Il legislatore delegato apporta significativi ritocchi alla disciplina dettata in materia dall’art. 5 del decreto legislativo n. 106 del 20 febbraio 2006[13] intervenendo sulle forme, sui presupposti e sui contenuti dell’informazione resa dagli Uffici di Procura. 

5.1.La scelta dell’ufficialità

Sul primo versante - quello dei canali di comunicazione - la scelta è nel senso della formalità e dell’ufficialità. 

Gli Uffici di Procura potranno informare «esclusivamente» attraverso comunicati ufficiali o, nei casi di particolare rilevanza pubblica dei fatti, attraverso conferenze stampa. 

E le stesse modalità comunicative – comunicati ufficiali e conferenze stampa - dovranno essere adottate dagli ufficiali di polizia giudiziaria quando siano espressamente autorizzati dal Procuratore a fornire informazioni sugli atti di indagine compiuti o ai quali hanno partecipato. 

Sui procedimenti in corso non sarà dunque consentito (né al capo dell’Ufficio di Procura, che pure è il dominus dei rapporti con la stampa, ed a maggior ragione ai singoli magistrati del pubblico ministero o agli ufficiali di polizia giudiziaria) di fornire informazioni, (beninteso legittime) sullo stato di un procedimento in corso di trattazione attraverso conversazioni informali o interviste alla stampa o alle televisioni. 

Colloquialità e informalità nei rapporti con la stampa sono bandite e l’informazione, in molti casi necessaria e “dovuta” sull’azione degli uffici del pubblico ministero e della polizia giudiziaria, dovrà fluire attraverso i canali degli scritti ufficiali o delle parole pronunciate dinanzi alla platea dei giornalisti convocati per una conferenza stampa. 
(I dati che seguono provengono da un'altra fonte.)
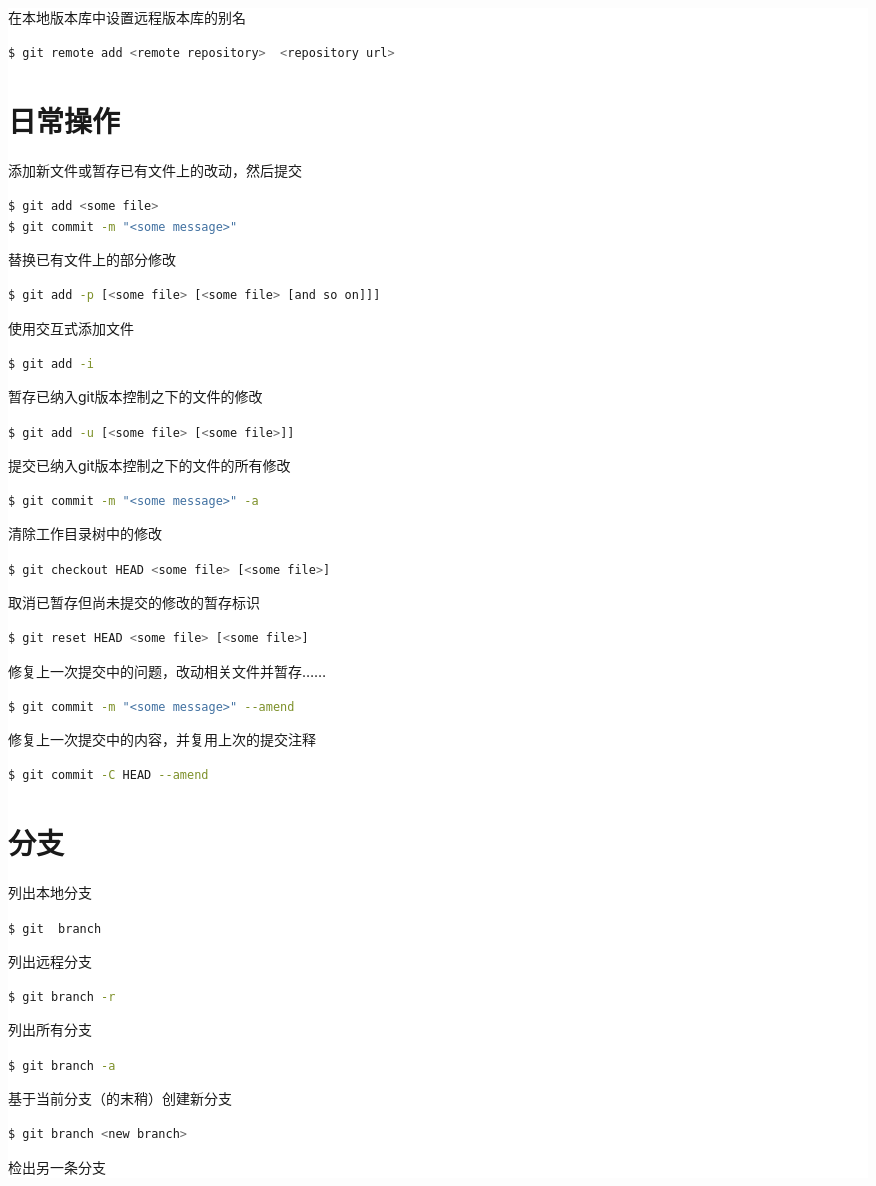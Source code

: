 

在本地版本库中设置远程版本库的别名
``` bash
$ git remote add <remote repository>  <repository url>

```
日常操作
====
添加新文件或暂存已有文件上的改动，然后提交
``` bash
$ git add <some file>
$ git commit -m "<some message>"
```
替换已有文件上的部分修改
``` bash
$ git add -p [<some file> [<some file> [and so on]]]
```

使用交互式添加文件
``` bash
$ git add -i
```

暂存已纳入git版本控制之下的文件的修改
``` bash
$ git add -u [<some file> [<some file>]]
```

提交已纳入git版本控制之下的文件的所有修改
``` bash
$ git commit -m "<some message>" -a
```

清除工作目录树中的修改
``` bash
$ git checkout HEAD <some file> [<some file>]
```

取消已暂存但尚未提交的修改的暂存标识
``` bash
$ git reset HEAD <some file> [<some file>]
```

修复上一次提交中的问题，改动相关文件并暂存……
``` bash
$ git commit -m "<some message>" --amend
```

修复上一次提交中的内容，并复用上次的提交注释
``` bash
$ git commit -C HEAD --amend
```

分支
==

列出本地分支
``` bash
$ git  branch
```
列出远程分支
``` bash
$ git branch -r
```
列出所有分支
``` bash
$ git branch -a
```
基于当前分支（的末稍）创建新分支
``` bash
$ git branch <new branch>
```
检出另一条分支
Sia chiaro: a tutti i magistrati era già precluso dal codice disciplinare «il sollecitare la pubblicità di notizie attinenti alla propria attività di ufficio ovvero il costituire e l'utilizzare canali informativi personali riservati o privilegiati»[14].

E nella stragrande maggioranza degli Uffici la prassi delle conferenze stampa era già improntata a canoni di correttezza, in conformità del resto alle delibere del CSM in questa delicata materia[15]

Ma oggi il legislatore compie un passo ulteriore, inquadrando la relazione tra procure e polizia giudiziaria e gli organi di informazione, in stampi estremamente rigidi e predefiniti. 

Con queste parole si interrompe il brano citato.